Patients undergoing non-arthroplasty shoulder surgery in whom some or all the risk factors for unplanned admission (male, comorbidity burden, open surgery) apply may be more suitable for hospital-based outpatient department as admission from ASC can be more challenging.
The shift towards performing orthopaedic surgeries in the outpatient setting and in ambulatory surgical centers (ASC) has been motivated by patient convenience and opportunity for cost-savings for both the patient and the healthcare system. However, it is not known whether the risk of adverse events and readmission following non-arthroplasty surgery is influenced by the outpatient setting of surgical care.

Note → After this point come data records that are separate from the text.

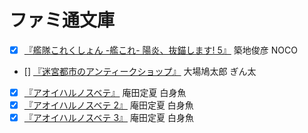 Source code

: # ファミ通文庫

* [x] [『艦隊これくしょん -艦これ- 陽炎、抜錨します! 5』](http://www.amazon.co.jp/dp/4047303070/) 築地俊彦 NOCO
* [] [『迷宮都市のアンティークショップ』](http://www.amazon.co.jp/dp/404730381X/) 大場鳩太郎 ぎん太
* [x] [『アオイハルノスベテ』](http://www.amazon.co.jp/dp/4047298611/) 庵田定夏 白身魚
* [x] [『アオイハルノスベテ 2』](http://www.amazon.co.jp/dp/4047300527/) 庵田定夏 白身魚
* [x] [『アオイハルノスベテ 3』](http://www.amazon.co.jp/dp/4047305065/) 庵田定夏 白身魚

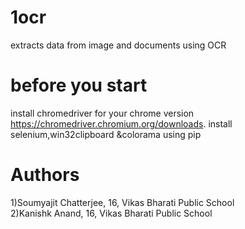 # 1ocr
extracts data from image and documents using OCR

# before you start
install chromedriver for your chrome version https://chromedriver.chromium.org/downloads.
install selenium,win32clipboard &colorama using pip

# Authors
1)Soumyajit Chatterjee, 16, Vikas Bharati Public School            
2)Kanishk Anand, 16, Vikas Bharati Public School
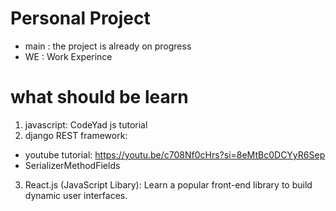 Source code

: # Personal Project
- main : the project is already on progress
- WE : Work Experince

# what should be learn 
1. javascript: CodeYad js tutorial
2. django REST framework:
  - youtube tutorial: https://youtu.be/c708Nf0cHrs?si=8eMtBc0DCYyR6Sep
  - SerializerMethodFields 
3. React.js (JavaScript Libary): Learn a popular front-end library to build dynamic user interfaces.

The Humana Claims Database was queried for all patients undergoing orthopedic shoulder surgery in the hospital-based outpatient department (HOPD) or ambulatory surgical center (ASC) setting, using the PearlDiver supercomputer(PearlDiver Technologies, Colorado Springs, Colorado). Arthroplasty procedures were excluded because they carry a risk profile different from those of other outpatient surgeries. Outcome variables included unanticipated admission following surgery, readmission, deep vein thrombosis (DVT), pulmonary embolism (PE), and wound infection within 90 days of surgery. The ASC and HOPD cohorts were propensity score matched and outcomes compared between them. Finally, logistic regression models were created to identify risk factors associated with unplanned admission following surgery.
84,658 patients met inclusion criteria for our study, 28,730 in the ASC cohort and 56,819 in the HOPD cohort. Rates of all queried outcomes were greater in the HOPD cohort, and met statistical significance. Upon logistic regression, factors associated with unplanned admission included increasing Charlson comorbidity index (1.16, 1.12- 1.17, p<.001), HOPD service location (2.37, 2.18-2.58, p<.001), general anesthesia (1.34, 1.08-1.59, p=.008), male gender (2.58, 2.17-3.15, p=.007), and open surgery (2.35, 1.90-2.61, p<.001).
The lower rates of peri-operative morbidity in the ASC cohort suggest that proper patient selection is taking place and lends reassurance to surgeons who are or are considering practicing in an ASC. Patients in whom some or all the risk factors for unplanned admission (male, comorbidity burden, open surgery) apply may be more suitable for HOPDs as admission from an ASC can be difficult and potentially unsafe.